MHS principal resigns, cites lack of district stability
Sukawaty to be principal at Thomas Jefferson Middle School in Port Washington
By Adam Hocking
MARSHFIELD — Marshfield High School (MHS) Principal Steve Sukawaty is resigning his position while expressing concerns about the overall stability of the Marshfield School District.
Sukawaty will finish the school year at MHS and then take over as principal at Thomas Jefferson Middle School in Port Washington on July 1.
He cited “personal and professional reasons” for his leaving the Marshfield School District. The district, Sukawaty said, knew he had interviewed for the new position, but he declined to comment as to whether he was leaving his Marshfield position under good circumstances.
He started at MHS in 2012 and said he was drawn to the school because, “It had such an excellent reputation.”
“At the time when I came, it was a remarkably stable district. It was incredible for its stability. No one left. No one left, and that was what brought me here,” Sukawaty said.
That district stability in terms of personnel turnover, Sukawaty said, has changed since he arrived in Marshfield.
“That has changed. Absolutely, that’s changed,” Sukawaty said. He did not comment as to whether or not the shift in stability impacted his decision to leave. In terms of his relationship with district administration, Sukawaty also offered no comment.
When asked what he hoped would be different in a new position, Sukawaty said, “I just hope for stability for myself and my family. I want to be able to put down roots in a community, and I had always hoped it would be here, but it just didn’t work out.”
When asked if he would have done anything differently at MHS, he said he would have liked to change the way the school day is scheduled, advocating for a more flexible structure.
“Our nine-period day is really, it’s difficult on students, and to teach in the confines of a 43-minute period is really difficult,” he said. “It would have been my next thing to get after.”
He said the current schedule is “very stressful for our kids, and it’s really tough on our teachers. To get really true learning in 43 minutes is tough.”

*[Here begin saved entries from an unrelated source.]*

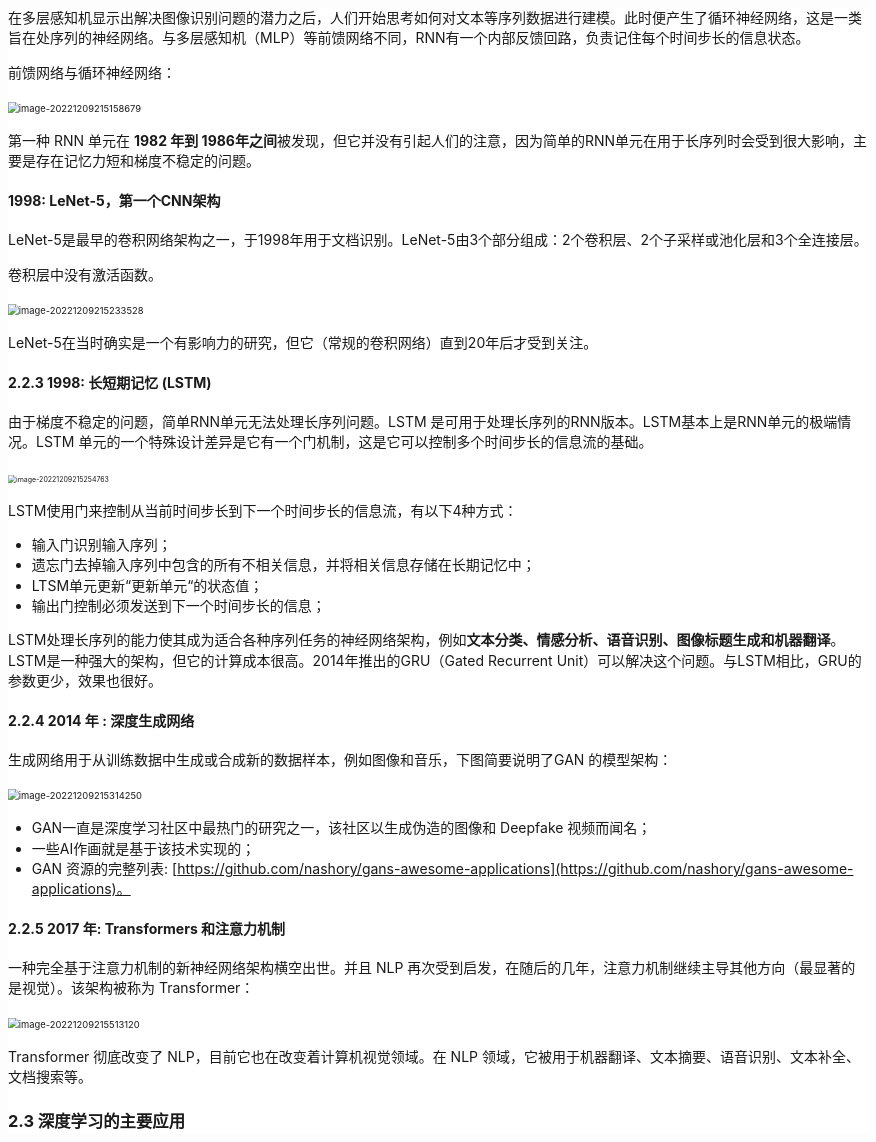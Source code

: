 在多层感知机显示出解决图像识别问题的潜力之后，人们开始思考如何对文本等序列数据进行建模。此时便产生了循环神经网络，这是一类旨在处序列的神经网络。与多层感知机（MLP）等前馈网络不同，RNN有一个内部反馈回路，负责记住每个时间步长的信息状态。

前馈网络与循环神经网络：

<img src="https://images.drshw.tech/images/notes/image-20221209215158679.png" alt="image-20221209215158679" style="zoom: 67%;" />

第一种 RNN 单元在 **1982 年到 1986年之间**被发现，但它并没有引起人们的注意，因为简单的RNN单元在用于长序列时会受到很大影响，主要是存在记忆力短和梯度不稳定的问题。

#### 1998: LeNet-5，第一个CNN架构
LeNet-5是最早的卷积网络架构之一，于1998年用于文档识别。LeNet-5由3个部分组成：2个卷积层、2个子采样或池化层和3个全连接层。

卷积层中没有激活函数。

<img src="https://images.drshw.tech/images/notes/image-20221209215233528.png" alt="image-20221209215233528" style="zoom:67%;" />

LeNet-5在当时确实是一个有影响力的研究，但它（常规的卷积网络）直到20年后才受到关注。

#### 2.2.3 1998: 长短期记忆 (LSTM)

由于梯度不稳定的问题，简单RNN单元无法处理长序列问题。LSTM 是可用于处理长序列的RNN版本。LSTM基本上是RNN单元的极端情况。LSTM 单元的一个特殊设计差异是它有一个门机制，这是它可以控制多个时间步长的信息流的基础。

<img src="https://images.drshw.tech/images/notes/image-20221209215254763.png" alt="image-20221209215254763" style="zoom:50%;" />

LSTM使用门来控制从当前时间步长到下一个时间步长的信息流，有以下4种方式：

+ 输入门识别输入序列；
+ 遗忘门去掉输入序列中包含的所有不相关信息，并将相关信息存储在长期记忆中；
+ LTSM单元更新“更新单元“的状态值；
+ 输出门控制必须发送到下一个时间步长的信息；

LSTM处理长序列的能力使其成为适合各种序列任务的神经网络架构，例如**文本分类、情感分析、语音识别、图像标题生成和机器翻译**。LSTM是一种强大的架构，但它的计算成本很高。2014年推出的GRU（Gated Recurrent Unit）可以解决这个问题。与LSTM相比，GRU的参数更少，效果也很好。

#### 2.2.4 2014 年 : 深度生成网络

生成网络用于从训练数据中生成或合成新的数据样本，例如图像和音乐，下图简要说明了GAN 的模型架构：

<img src="https://images.drshw.tech/images/notes/image-20221209215314250.png" alt="image-20221209215314250" style="zoom:67%;" />

+ GAN一直是深度学习社区中最热门的研究之一，该社区以生成伪造的图像和 Deepfake 视频而闻名；
+ 一些AI作画就是基于该技术实现的；
+ GAN 资源的完整列表: [https://github.com/nashory/gans-awesome-applications](https://github.com/nashory/gans-awesome-applications)。

#### 2.2.5 2017 年: Transformers 和注意力机制

一种完全基于注意力机制的新神经网络架构横空出世。并且 NLP 再次受到启发，在随后的几年，注意力机制继续主导其他方向（最显著的是视觉）。该架构被称为 Transformer：

<img src="https://images.drshw.tech/images/notes/image-20221209215513120.png" alt="image-20221209215513120" style="zoom: 67%;" />

Transformer 彻底改变了 NLP，目前它也在改变着计算机视觉领域。在 NLP 领域，它被用于机器翻译、文本摘要、语音识别、文本补全、文档搜索等。

### 2.3 深度学习的主要应用
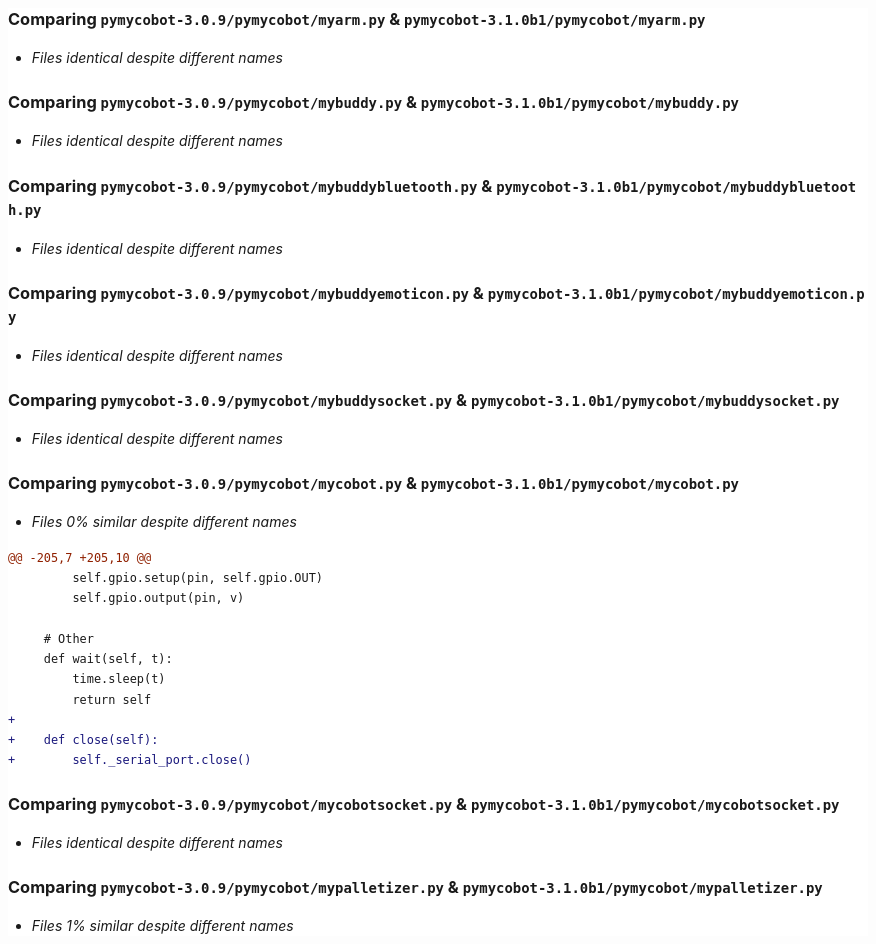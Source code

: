 ### Comparing `pymycobot-3.0.9/pymycobot/myarm.py` & `pymycobot-3.1.0b1/pymycobot/myarm.py`

 * *Files identical despite different names*

### Comparing `pymycobot-3.0.9/pymycobot/mybuddy.py` & `pymycobot-3.1.0b1/pymycobot/mybuddy.py`

 * *Files identical despite different names*

### Comparing `pymycobot-3.0.9/pymycobot/mybuddybluetooth.py` & `pymycobot-3.1.0b1/pymycobot/mybuddybluetooth.py`

 * *Files identical despite different names*

### Comparing `pymycobot-3.0.9/pymycobot/mybuddyemoticon.py` & `pymycobot-3.1.0b1/pymycobot/mybuddyemoticon.py`

 * *Files identical despite different names*

### Comparing `pymycobot-3.0.9/pymycobot/mybuddysocket.py` & `pymycobot-3.1.0b1/pymycobot/mybuddysocket.py`

 * *Files identical despite different names*

### Comparing `pymycobot-3.0.9/pymycobot/mycobot.py` & `pymycobot-3.1.0b1/pymycobot/mycobot.py`

 * *Files 0% similar despite different names*

```diff
@@ -205,7 +205,10 @@
         self.gpio.setup(pin, self.gpio.OUT)
         self.gpio.output(pin, v)
 
     # Other
     def wait(self, t):
         time.sleep(t)
         return self
+    
+    def close(self):
+        self._serial_port.close()
```

### Comparing `pymycobot-3.0.9/pymycobot/mycobotsocket.py` & `pymycobot-3.1.0b1/pymycobot/mycobotsocket.py`

 * *Files identical despite different names*

### Comparing `pymycobot-3.0.9/pymycobot/mypalletizer.py` & `pymycobot-3.1.0b1/pymycobot/mypalletizer.py`

 * *Files 1% similar despite different names*
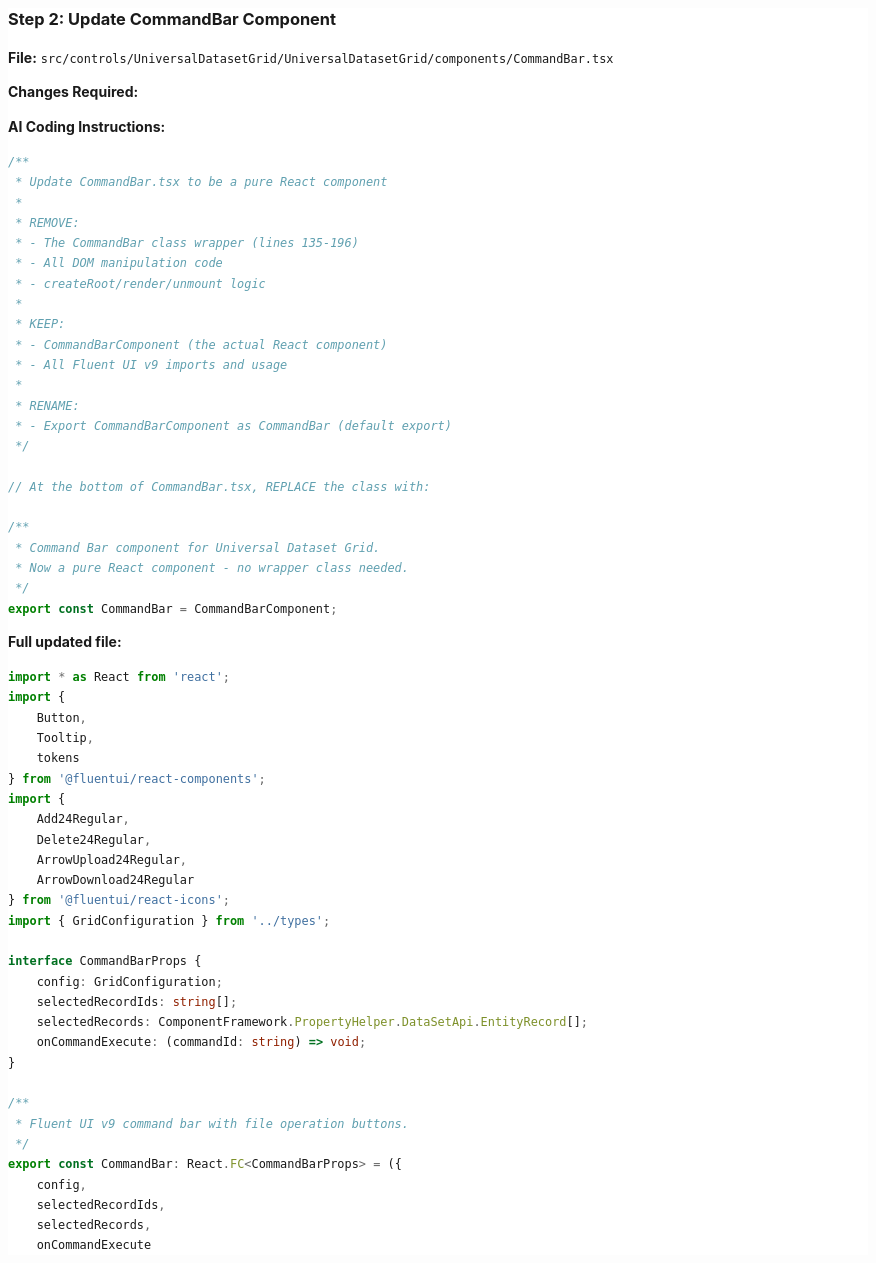 
### Step 2: Update CommandBar Component

**File:** `src/controls/UniversalDatasetGrid/UniversalDatasetGrid/components/CommandBar.tsx`

**Changes Required:**

**AI Coding Instructions:**

```typescript
/**
 * Update CommandBar.tsx to be a pure React component
 *
 * REMOVE:
 * - The CommandBar class wrapper (lines 135-196)
 * - All DOM manipulation code
 * - createRoot/render/unmount logic
 *
 * KEEP:
 * - CommandBarComponent (the actual React component)
 * - All Fluent UI v9 imports and usage
 *
 * RENAME:
 * - Export CommandBarComponent as CommandBar (default export)
 */

// At the bottom of CommandBar.tsx, REPLACE the class with:

/**
 * Command Bar component for Universal Dataset Grid.
 * Now a pure React component - no wrapper class needed.
 */
export const CommandBar = CommandBarComponent;
```

**Full updated file:**

```typescript
import * as React from 'react';
import {
    Button,
    Tooltip,
    tokens
} from '@fluentui/react-components';
import {
    Add24Regular,
    Delete24Regular,
    ArrowUpload24Regular,
    ArrowDownload24Regular
} from '@fluentui/react-icons';
import { GridConfiguration } from '../types';

interface CommandBarProps {
    config: GridConfiguration;
    selectedRecordIds: string[];
    selectedRecords: ComponentFramework.PropertyHelper.DataSetApi.EntityRecord[];
    onCommandExecute: (commandId: string) => void;
}

/**
 * Fluent UI v9 command bar with file operation buttons.
 */
export const CommandBar: React.FC<CommandBarProps> = ({
    config,
    selectedRecordIds,
    selectedRecords,
    onCommandExecute
```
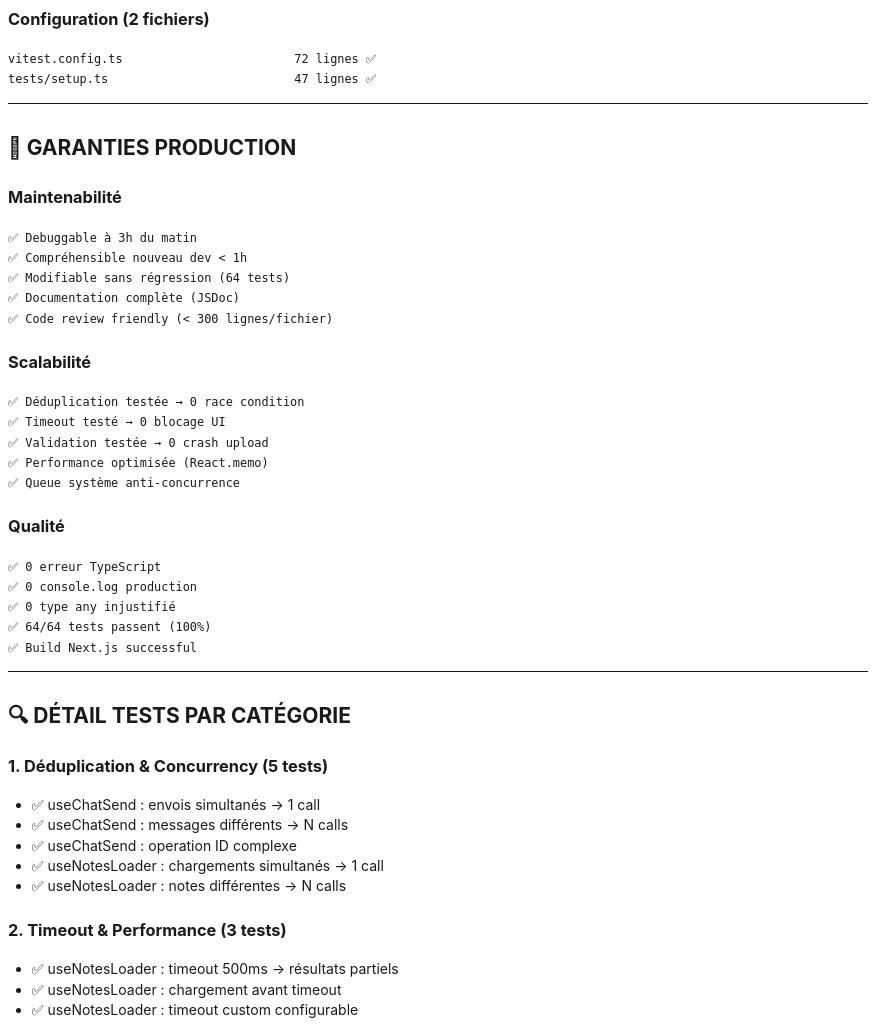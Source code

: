 ### Configuration (2 fichiers)
```
vitest.config.ts                        72 lignes ✅
tests/setup.ts                          47 lignes ✅
```

---

## 🎯 GARANTIES PRODUCTION

### Maintenabilité
```
✅ Debuggable à 3h du matin
✅ Compréhensible nouveau dev < 1h
✅ Modifiable sans régression (64 tests)
✅ Documentation complète (JSDoc)
✅ Code review friendly (< 300 lignes/fichier)
```

### Scalabilité
```
✅ Déduplication testée → 0 race condition
✅ Timeout testé → 0 blocage UI
✅ Validation testée → 0 crash upload
✅ Performance optimisée (React.memo)
✅ Queue système anti-concurrence
```

### Qualité
```
✅ 0 erreur TypeScript
✅ 0 console.log production
✅ 0 type any injustifié
✅ 64/64 tests passent (100%)
✅ Build Next.js successful
```

---

## 🔍 DÉTAIL TESTS PAR CATÉGORIE

### 1. Déduplication & Concurrency (5 tests)
- ✅ useChatSend : envois simultanés → 1 call
- ✅ useChatSend : messages différents → N calls
- ✅ useChatSend : operation ID complexe
- ✅ useNotesLoader : chargements simultanés → 1 call
- ✅ useNotesLoader : notes différentes → N calls

### 2. Timeout & Performance (3 tests)
- ✅ useNotesLoader : timeout 500ms → résultats partiels
- ✅ useNotesLoader : chargement avant timeout
- ✅ useNotesLoader : timeout custom configurable
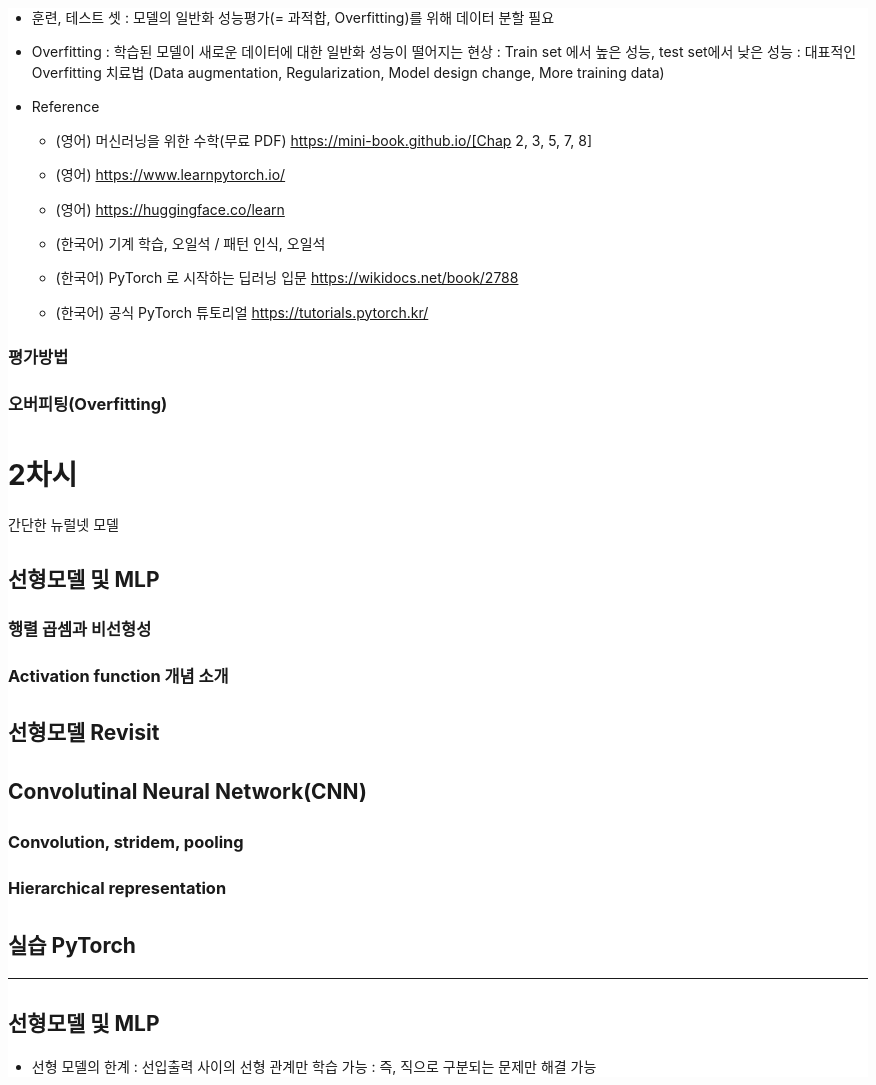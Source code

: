 - 훈련, 테스트 셋 
  : 모델의 일반화 성능평가(= 과적합, Overfitting)를 위해 데이터 분할 필요

- Overfitting 
  : 학습된 모델이 새로운 데이터에 대한 일반화 성능이 떨어지는 현상
  : Train set 에서 높은 성능, test set에서 낮은 성능
  : 대표적인 Overfitting 치료법
  (Data augmentation, Regularization, Model design change, More training data)

- Reference
  - (영어) 머신러닝을 위한 수학(무료 PDF) https://mini-book.github.io/[Chap 2, 3, 5, 7, 8]
  - (영어) https://www.learnpytorch.io/
  - (영어) https://huggingface.co/learn

  - (한국어) 기계 학습, 오일석 / 패턴 인식, 오일석
  - (한국어) PyTorch 로 시작하는 딥러닝 입문 https://wikidocs.net/book/2788
  - (한국어) 공식 PyTorch 튜토리얼 https://tutorials.pytorch.kr/
  



### 평가방법
### 오버피팅(Overfitting)



# 2차시
간단한 뉴럴넷 모델

## 선형모델 및 MLP
### 행렬 곱셈과 비선형성
### Activation function 개념 소개

## 선형모델 Revisit
## Convolutinal Neural Network(CNN)
### Convolution, stridem, pooling
### Hierarchical representation

## 실습 PyTorch

------------------------

## 선형모델 및 MLP
- 선형 모델의 한계
  : 선입출력 사이의 선형 관계만 학습 가능
  : 즉, 직으로 구분되는 문제만 해결 가능
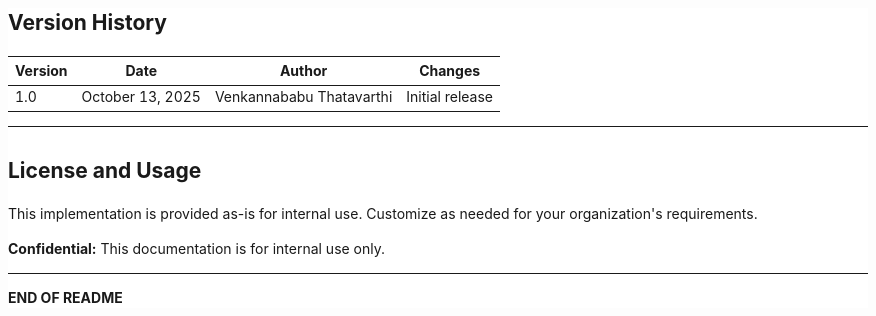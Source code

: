 
## Version History

| Version | Date | Author | Changes |
|---------|------|--------|---------|
| 1.0 | October 13, 2025 | Venkannababu Thatavarthi | Initial release |

---

## License and Usage

This implementation is provided as-is for internal use. Customize as needed for your organization's requirements.

**Confidential:** This documentation is for internal use only.

---

**END OF README**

Sukawaty was an assistant principal at Homestead High School in Mequon prior to coming to Marshfield. He said he would miss being in Marshfield “immensely.”
“First of all, I love my staff and my students deeply,” he said. “My family loves living in Marshfield. We have great students and extremely supportive parents. This is a community that I had hoped to end my career in. That’s how much I love it.”
MHS’ strong performance on the ACT was one major achievement Sukawaty said he was proud of looking back at his tenure in Marshfield. He also mentioned changing some of the school’s homecoming traditions to make them safer and more appropriate as a point of pride.
“I’m just proud of our building culture overall,” Sukawaty said. “Our test scores have been continually going up.”
Sukawaty taught and was a guidance counselor for the middle school age group in the past and said his new position would be “rekindling my own ways.”
“I know the age group well,” he said. “I’m looking forward to just sort of going back to my roots I guess.”